7970 is not available in Taiwan yet so I decided to stick with Super Record since its working really well on my other bike.


----------



## Tort

Sweet looking with the white and gold. I like that you have your bike practically on the street, must be a low crime area.


----------



## JimmyORCA

This is infront of the bike shop I deal with. Small shop but great service and very safe neighborhood.


----------



## jack.campbell

Which wheels are those ones, The Orca's or the others you mentioned? They look amazing!


----------



## J Squiggles

Those look like the Topolino wheels to me


----------



## JimmyORCA

Yes they are the Topolino CX2.0 wheels.


----------



## JimmyORCA

Just a little more update, finally got to ride it a bit, still waiting for my 3T LTD Stem and Seat post and look carbon ti pedals, still out of stock. Just got my new limited edition white San Marco Carbon Aspide saddle. Will have more better pictures once the rest of the parts arrive.


----------



## Big Jim Mac

That is one of the nicest frames ever made in my opinion. Drool...


----------



## jhamlin38

nice build. it would look smashing with gold i-links cables. they're awesome cables...


----------



## JimmyORCA

I thought about that, thought it would be a little too much gold, so ended up using Campy cables.


----------



## JimmyORCA

Will have better and clearer photos soon, but its finally done. 
3T LTD handle bar stem and seatpost
San Marco Limited white Aspide Carbon Seat
Zero Gravity Olympic Gold Brakes
Campy SR11
Lightweight Orca limited edition wheels.


----------



## DM.Aelis

JimmyORCA said:


> Will have better and clearer photos soon, but its finally done.
> 3T LTD handle bar stem and seatpost
> San Marco Limited white Aspide Carbon Seat
> Zero Gravity Olympic Gold Brakes
> Campy SR11
> Lightweight Orca limited edition wheels.



Drool.

Drool.

Drool.


----------



## JimmyORCA

Took it for a spin today, finally remember to take a pic.


----------



## Dajianshan

I feel bad for you with the recent weather in Taipei. You build up a beautiful bike and then it dumps rain on you. It's gotta hurt.


----------



## Big Jim Mac

Love those wheels


----------



## BunnV

JimmyORCA said:


> Took it for a spin today, finally remember to take a pic.


Damn Jimmy,
Your bikes are sick.... all of them. Thanks for posting! :thumbsup:


----------



## JimmyORCA

Dajianshan said:


> I feel bad for you with the recent weather in Taipei. You build up a beautiful bike and then it dumps rain on you. It's gotta hurt.

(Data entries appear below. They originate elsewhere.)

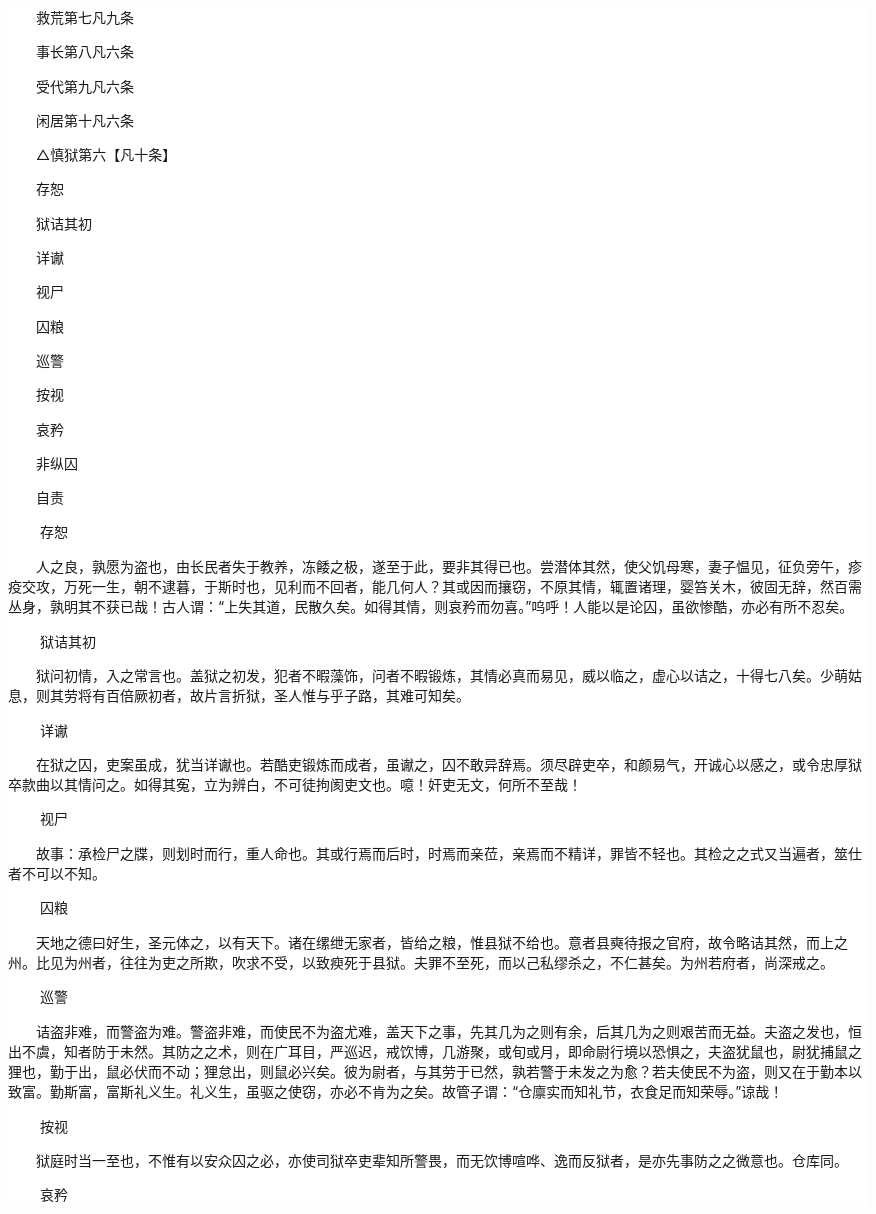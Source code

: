 　　救荒第七凡九条

　　事长第八凡六条

　　受代第九凡六条

　　闲居第十凡六条

　　△慎狱第六【凡十条】

　　存恕

　　狱诘其初

　　详谳

　　视尸

　　囚粮

　　巡警

　　按视

　　哀矜

　　非纵囚

　　自责

　　 存恕

　　人之良，孰愿为盗也，由长民者失于教养，冻餧之极，遂至于此，要非其得已也。尝潜体其然，使父饥母寒，妻子愠见，征负旁午，疹疫交攻，万死一生，朝不逮暮，于斯时也，见利而不回者，能几何人？其或因而攘窃，不原其情，辄置诸理，婴笞关木，彼固无辞，然百需丛身，孰明其不获已哉！古人谓：“上失其道，民散久矣。如得其情，则哀矜而勿喜。”呜呼！人能以是论囚，虽欲惨酷，亦必有所不忍矣。

　　 狱诘其初

　　狱问初情，入之常言也。盖狱之初发，犯者不暇藻饰，问者不暇锻炼，其情必真而易见，威以临之，虚心以诘之，十得七八矣。少萌姑息，则其劳将有百倍厥初者，故片言折狱，圣人惟与乎子路，其难可知矣。

　　 详谳

　　在狱之囚，吏案虽成，犹当详谳也。若酷吏锻炼而成者，虽谳之，囚不敢异辞焉。须尽辟吏卒，和颜易气，开诚心以感之，或令忠厚狱卒款曲以其情问之。如得其寃，立为辨白，不可徒拘阂吏文也。噫！奸吏无文，何所不至哉！

　　 视尸

　　故事：承检尸之牒，则划时而行，重人命也。其或行焉而后时，时焉而亲莅，亲焉而不精详，罪皆不轻也。其检之之式又当遍者，筮仕者不可以不知。

　　 囚粮

　　天地之德曰好生，圣元体之，以有天下。诸在缧绁无家者，皆给之粮，惟县狱不给也。意者县奭待报之官府，故令略诘其然，而上之州。比见为州者，往往为吏之所欺，吹求不受，以致瘐死于县狱。夫罪不至死，而以己私缪杀之，不仁甚矣。为州若府者，尚深戒之。

　　 巡警

　　诘盗非难，而警盗为难。警盗非难，而使民不为盗尤难，盖天下之事，先其几为之则有余，后其几为之则艰苦而无益。夫盗之发也，恒出不虞，知者防于未然。其防之之术，则在广耳目，严巡迟，戒饮博，几游聚，或旬或月，即命尉行境以恐惧之，夫盗犹鼠也，尉犹捕鼠之狸也，勤于出，鼠必伏而不动；狸怠出，则鼠必兴矣。彼为尉者，与其劳于已然，孰若警于未发之为愈？若夫使民不为盗，则又在于勤本以致富。勤斯富，富斯礼义生。礼义生，虽驱之使窃，亦必不肯为之矣。故管子谓：“仓廪实而知礼节，衣食足而知荣辱。”谅哉！

　　 按视

　　狱庭时当一至也，不惟有以安众囚之必，亦使司狱卒吏辈知所警畏，而无饮博喧哗、逸而反狱者，是亦先事防之之微意也。仓库同。

　　 哀矜
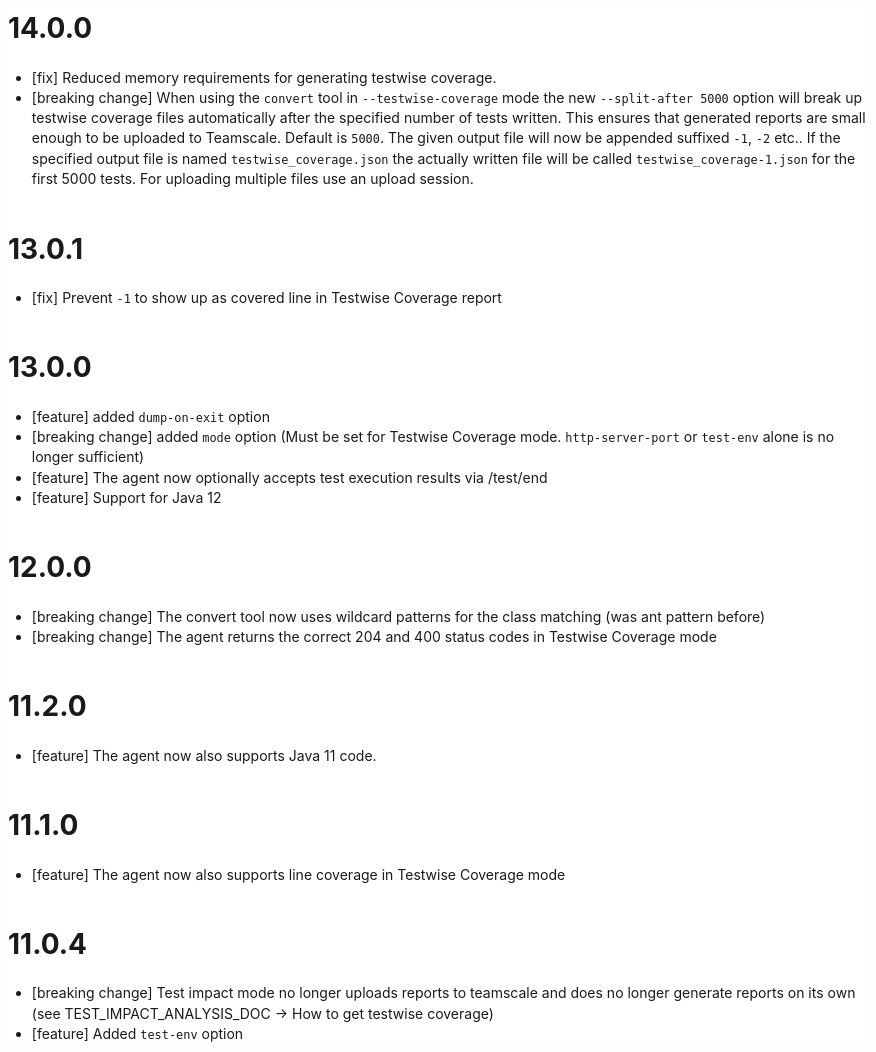 # 14.0.0

- [fix] Reduced memory requirements for generating testwise coverage.
- [breaking change] When using the `convert` tool in `--testwise-coverage` mode the new `--split-after 5000` option will
  break up testwise coverage files automatically after the specified number of tests written. This ensures that
  generated reports are small enough to be uploaded to Teamscale. Default is `5000`. The given output file will now be
  appended suffixed `-1`, `-2` etc.. If the specified output file is named `testwise_coverage.json` the actually written
  file will be called `testwise_coverage-1.json` for the first 5000 tests. For uploading multiple files use an upload
  session.

# 13.0.1

- [fix] Prevent `-1` to show up as covered line in Testwise Coverage report

# 13.0.0

- [feature] added `dump-on-exit` option
- [breaking change] added `mode` option (Must be set for Testwise Coverage mode. `http-server-port` or `test-env` alone
  is no longer sufficient)
- [feature] The agent now optionally accepts test execution results via /test/end
- [feature] Support for Java 12

# 12.0.0

- [breaking change] The convert tool now uses wildcard patterns for the class matching (was ant pattern before)
- [breaking change] The agent returns the correct 204 and 400 status codes in Testwise Coverage mode

# 11.2.0

- [feature] The agent now also supports Java 11 code.

# 11.1.0

- [feature] The agent now also supports line coverage in Testwise Coverage mode

# 11.0.4

- [breaking change] Test impact mode no longer uploads reports to teamscale and does no longer generate reports on its
  own (see TEST_IMPACT_ANALYSIS_DOC -> How to get testwise coverage)
- [feature] Added `test-env` option
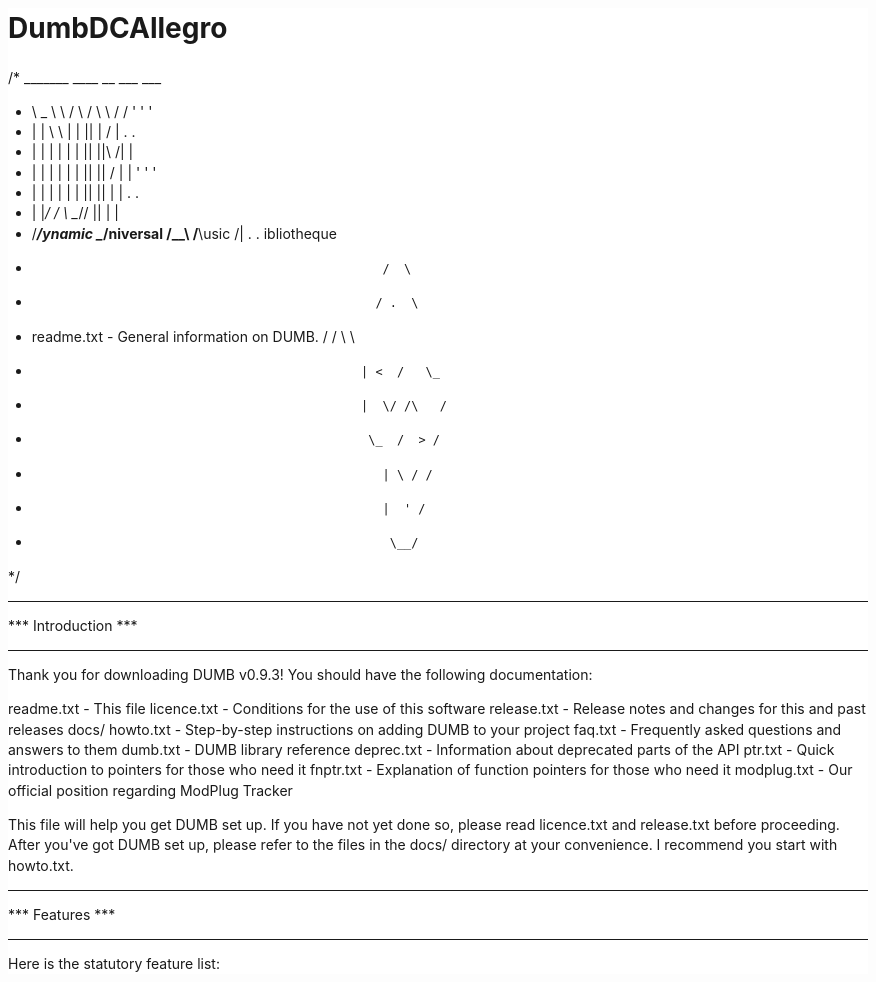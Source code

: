 # DumbDCAllegro
/*  _______         ____    __         ___    ___
 * \    _  \       \    /  \  /       \   \  /   /       '   '  '
 *  |  | \  \       |  |    ||         |   \/   |         .      .
 *  |  |  |  |      |  |    ||         ||\  /|  |
 *  |  |  |  |      |  |    ||         || \/ |  |         '  '  '
 *  |  |  |  |      |  |    ||         ||    |  |         .      .
 *  |  |_/  /        \  \__//          ||    |  |
 * /_______/ynamic    \____/niversal  /__\  /____\usic   /|  .  . ibliotheque
 *                                                      /  \
 *                                                     / .  \
 * readme.txt - General information on DUMB.          / / \  \
 *                                                   | <  /   \_
 *                                                   |  \/ /\   /
 *                                                    \_  /  > /
 *                                                      | \ / /
 *                                                      |  ' /
 *                                                       \__/
 */


********************
*** Introduction ***
********************


Thank you for downloading DUMB v0.9.3! You should have the following
documentation:

   readme.txt    - This file
   licence.txt   - Conditions for the use of this software
   release.txt   - Release notes and changes for this and past releases
   docs/
     howto.txt   - Step-by-step instructions on adding DUMB to your project
     faq.txt     - Frequently asked questions and answers to them
     dumb.txt    - DUMB library reference
     deprec.txt  - Information about deprecated parts of the API
     ptr.txt     - Quick introduction to pointers for those who need it
     fnptr.txt   - Explanation of function pointers for those who need it
     modplug.txt - Our official position regarding ModPlug Tracker

This file will help you get DUMB set up. If you have not yet done so, please
read licence.txt and release.txt before proceeding. After you've got DUMB set
up, please refer to the files in the docs/ directory at your convenience. I
recommend you start with howto.txt.


****************
*** Features ***
****************


Here is the statutory feature list:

Just saw the news today, going to be a kinda wet week in Taipei again.


----------



## Dajianshan

Did I mention the weather in Taichung has been gorgeously sunny with just a bit of wind. Nothing to keep a fella off his bike. he he he!


----------



## JimmyORCA

I am jealous!!!!
So far this morning only saw a sign of sun out, now its starting to get cloudy again.


----------